═══ Dataset extract ═══

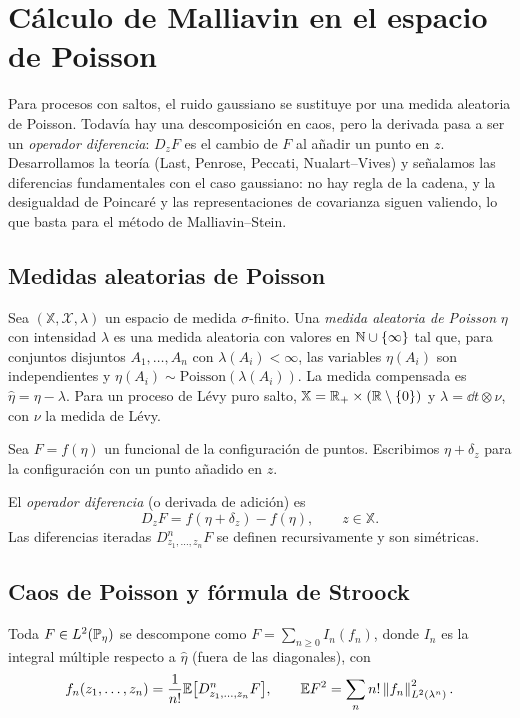\chapter{Cálculo de Malliavin en el espacio de Poisson}\label{cap:poisson}

\begin{panorama}
Para procesos con saltos, el ruido gaussiano se sustituye por una medida aleatoria de
Poisson. Todavía hay una descomposición en caos, pero la derivada pasa a ser un \emph{operador
diferencia}: $D_zF$ es el cambio de $F$ al añadir un punto en $z$. Desarrollamos la teoría (Last,
Penrose, Peccati, Nualart--Vives) y señalamos las diferencias fundamentales con el caso
gaussiano: no hay regla de la cadena, y la desigualdad de Poincaré y las representaciones
de covarianza siguen valiendo, lo que basta para el método de Malliavin--Stein.
\end{panorama}

\section{Medidas aleatorias de Poisson}
Sea $(\mathbb X,\mathcal X,\lambda)$ un espacio de medida $\sigma$-finito. Una \emph{medida aleatoria de Poisson} $\eta$ con intensidad
$\lambda$ es una medida aleatoria con valores en $\N\cup\{\infty\}$ tal que, para conjuntos disjuntos $A_1,\dots,A_n$
con $\lambda(A_i)<\infty$, las variables $\eta(A_i)$ son independientes y $\eta(A_i)\sim\mathrm{Poisson}(\lambda(A_i))$. La medida
compensada es $\hat\eta=\eta-\lambda$. Para un proceso de Lévy puro salto, $\mathbb X=\R_+\times(\R\setminus\{0\})$ y $\lambda=\dd t\otimes\nu$,
con $\nu$ la medida de Lévy.

Sea $F=f(\eta)$ un funcional de la configuración de puntos. Escribimos $\eta+\delta_z$ para la
configuración con un punto añadido en $z$.

\begin{definicion}
El \emph{operador diferencia} (o derivada de adición) es
\[
  D_zF=f(\eta+\delta_z)-f(\eta),\qquad z\in\mathbb X.
\]
Las diferencias iteradas $D^n_{z_1,\dots,z_n}F$ se definen recursivamente y son simétricas.
\end{definicion}

\section{Caos de Poisson y fórmula de Stroock}

\begin{teorema}
Toda $F\in L^2(\P_\eta)$ se descompone como $F=\sum_{n\ge0}I_n(f_n)$,
donde $I_n$ es la integral múltiple respecto a $\hat\eta$ (fuera de las diagonales), con
\[
  f_n(z_1,\dots,z_n)=\frac1{n!}\E\big[D^n_{z_1,\dots,z_n}F\big],\qquad\E F^2=\sum_nn!\norm{f_n}^2_{L^2(\lambda^n)}.
\]
\end{teorema}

═══

Problem description. What count of lines in the listing contain the word "qquad"? Reply with the number only.

Answer to the exercise. 2